Kini, ditengah cita-cita Indonesia menjadi poros maritim dunia, ciri dasar dari sumberdaya perikanan dunia menunjukkan gejala yang terus menerus ke arah penipisan berbagai stok ikan yang disertai dengan tingginya tingkat modal dan tenaga kerja yang ditanamkan untuk kegiatan penangkapan. Kondisi ini juga diikuti oleh hasil tangkapan yang rendah serta sedikitnya pendapatan yang diterima oleh nelayan.
Meski disinyalir masih sangat potensial, diperlukan perencanaan yang matang dalam mengeksploitasi sumberdaya perikanan di perairan Indonesia terlebih di wilayah perairan yang sudah dalam kondisi lebih tangkap (over fishing). Prinsip kelestarian sumberdaya wajib diperhatikan dalam pengelolaan perikanan sehingga baik pelaku usaha maupun negara dapat memperoleh keuntungan dan devisa yang besar dan berkelanjutan. Sebagai sumberdaya yang kepemilikannya dikenal sebagai sumberdaya milik bersama (common properties) dan bersifat terbuka (open acces), kekurang hati-hatian dalam memanfaatkan dan mengelola sumberdaya perikanan akan mendorong perikanan Indonesia pada apa yang dikhawatirkan oleh Hardin (1968) sebagai “the tragedy of the commons“.

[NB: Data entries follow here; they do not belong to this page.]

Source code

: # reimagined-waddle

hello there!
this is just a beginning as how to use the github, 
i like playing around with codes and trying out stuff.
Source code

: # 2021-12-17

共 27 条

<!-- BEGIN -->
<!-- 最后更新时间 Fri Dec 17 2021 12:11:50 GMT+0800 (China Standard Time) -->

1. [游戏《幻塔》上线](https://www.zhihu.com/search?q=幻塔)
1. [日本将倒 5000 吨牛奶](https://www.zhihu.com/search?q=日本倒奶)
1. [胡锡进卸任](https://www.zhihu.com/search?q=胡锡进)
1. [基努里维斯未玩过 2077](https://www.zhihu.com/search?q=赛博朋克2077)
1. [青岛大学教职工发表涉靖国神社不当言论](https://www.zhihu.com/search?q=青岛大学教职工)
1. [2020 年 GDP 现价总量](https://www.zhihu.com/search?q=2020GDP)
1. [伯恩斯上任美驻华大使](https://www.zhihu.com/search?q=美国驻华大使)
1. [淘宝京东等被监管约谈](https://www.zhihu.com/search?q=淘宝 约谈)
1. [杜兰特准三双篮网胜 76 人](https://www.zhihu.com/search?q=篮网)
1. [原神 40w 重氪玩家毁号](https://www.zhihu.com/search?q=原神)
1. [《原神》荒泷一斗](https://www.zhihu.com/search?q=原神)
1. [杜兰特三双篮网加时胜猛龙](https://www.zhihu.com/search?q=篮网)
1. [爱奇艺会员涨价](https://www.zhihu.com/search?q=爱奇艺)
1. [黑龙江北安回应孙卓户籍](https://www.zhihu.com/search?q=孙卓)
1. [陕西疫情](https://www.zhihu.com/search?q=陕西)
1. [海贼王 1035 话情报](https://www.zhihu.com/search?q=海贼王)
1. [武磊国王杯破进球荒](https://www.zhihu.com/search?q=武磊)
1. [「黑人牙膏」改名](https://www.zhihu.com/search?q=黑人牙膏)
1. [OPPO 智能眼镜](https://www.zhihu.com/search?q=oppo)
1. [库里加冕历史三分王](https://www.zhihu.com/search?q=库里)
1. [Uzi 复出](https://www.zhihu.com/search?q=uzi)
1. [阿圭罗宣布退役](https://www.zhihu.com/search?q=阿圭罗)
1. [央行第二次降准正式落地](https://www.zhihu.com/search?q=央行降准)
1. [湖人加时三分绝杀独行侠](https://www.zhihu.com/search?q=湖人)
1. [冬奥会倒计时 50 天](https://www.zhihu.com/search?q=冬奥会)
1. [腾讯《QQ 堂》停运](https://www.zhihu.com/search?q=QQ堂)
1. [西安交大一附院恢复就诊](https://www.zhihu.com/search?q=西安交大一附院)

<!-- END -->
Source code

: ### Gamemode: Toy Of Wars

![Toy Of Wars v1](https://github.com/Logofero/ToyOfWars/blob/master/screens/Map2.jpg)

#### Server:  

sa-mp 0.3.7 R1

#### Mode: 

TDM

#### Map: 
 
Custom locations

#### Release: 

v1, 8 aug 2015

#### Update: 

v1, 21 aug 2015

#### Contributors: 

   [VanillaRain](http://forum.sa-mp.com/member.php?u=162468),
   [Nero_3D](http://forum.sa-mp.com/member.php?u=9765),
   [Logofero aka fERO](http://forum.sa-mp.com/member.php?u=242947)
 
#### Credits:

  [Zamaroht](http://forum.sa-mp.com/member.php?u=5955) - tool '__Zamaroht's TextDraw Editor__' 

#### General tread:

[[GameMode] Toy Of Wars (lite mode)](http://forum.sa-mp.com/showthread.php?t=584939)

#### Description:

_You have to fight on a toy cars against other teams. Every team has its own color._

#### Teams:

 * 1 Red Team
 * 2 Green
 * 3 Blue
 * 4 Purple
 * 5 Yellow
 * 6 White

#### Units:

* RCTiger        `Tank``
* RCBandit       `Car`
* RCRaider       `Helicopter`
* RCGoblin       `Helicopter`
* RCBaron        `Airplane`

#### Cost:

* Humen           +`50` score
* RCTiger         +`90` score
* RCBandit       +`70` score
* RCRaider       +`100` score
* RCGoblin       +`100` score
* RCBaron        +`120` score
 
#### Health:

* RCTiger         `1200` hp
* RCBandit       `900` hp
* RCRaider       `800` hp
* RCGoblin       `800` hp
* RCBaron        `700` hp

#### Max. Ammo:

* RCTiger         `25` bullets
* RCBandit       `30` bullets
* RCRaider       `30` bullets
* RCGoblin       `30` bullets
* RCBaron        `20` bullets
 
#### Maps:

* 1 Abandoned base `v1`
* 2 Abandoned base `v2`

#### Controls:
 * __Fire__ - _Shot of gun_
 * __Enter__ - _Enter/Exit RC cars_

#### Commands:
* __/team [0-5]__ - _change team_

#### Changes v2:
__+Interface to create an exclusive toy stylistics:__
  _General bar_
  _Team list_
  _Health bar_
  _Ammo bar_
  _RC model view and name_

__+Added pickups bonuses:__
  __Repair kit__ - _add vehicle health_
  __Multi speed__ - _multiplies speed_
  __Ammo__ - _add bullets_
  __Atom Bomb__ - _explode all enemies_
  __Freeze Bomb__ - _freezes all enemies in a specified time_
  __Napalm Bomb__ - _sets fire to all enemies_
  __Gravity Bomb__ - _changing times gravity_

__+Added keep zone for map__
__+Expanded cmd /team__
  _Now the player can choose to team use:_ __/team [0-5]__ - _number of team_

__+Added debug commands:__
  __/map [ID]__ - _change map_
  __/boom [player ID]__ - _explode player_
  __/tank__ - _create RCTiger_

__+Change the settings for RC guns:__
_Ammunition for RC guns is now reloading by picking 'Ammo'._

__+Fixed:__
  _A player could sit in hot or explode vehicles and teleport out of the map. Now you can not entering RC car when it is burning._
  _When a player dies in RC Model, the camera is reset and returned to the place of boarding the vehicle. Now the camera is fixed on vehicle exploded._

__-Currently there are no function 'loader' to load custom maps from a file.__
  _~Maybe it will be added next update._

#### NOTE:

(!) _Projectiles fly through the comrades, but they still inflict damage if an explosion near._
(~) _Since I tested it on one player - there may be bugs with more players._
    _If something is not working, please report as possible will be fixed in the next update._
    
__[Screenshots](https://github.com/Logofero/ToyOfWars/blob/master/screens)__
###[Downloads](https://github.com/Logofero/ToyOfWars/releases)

Andhika Rakhmanda: Pegiat Forum Kajian Perikanan Universitas Gadjah Mada Yogyakarta
[1] Lihat Malhtus, T. 1798. An Essay on the Principle of Population. Printed for J. Jhonson, in St. Paul’s Church-Yard. London.
[2] Dulvy, N.K., Y. Sadovi, and J.D. Reynolds. 2003. Extinction Vulnerability in Marine Population. Fihs and Fisheries (4): 25-64.
[3] Lihat  Pitcher, A. 1996. Reinventing Fihseries Management. NAGA The ICLARM Quartely (7): 15-17 dan  Cochrane, K.L. 2000. Reconciling Sustainability, Economic Efficiency and Equity in Fisheries: The One that Got Away?. Fihs and Fisheries (1): 3-21.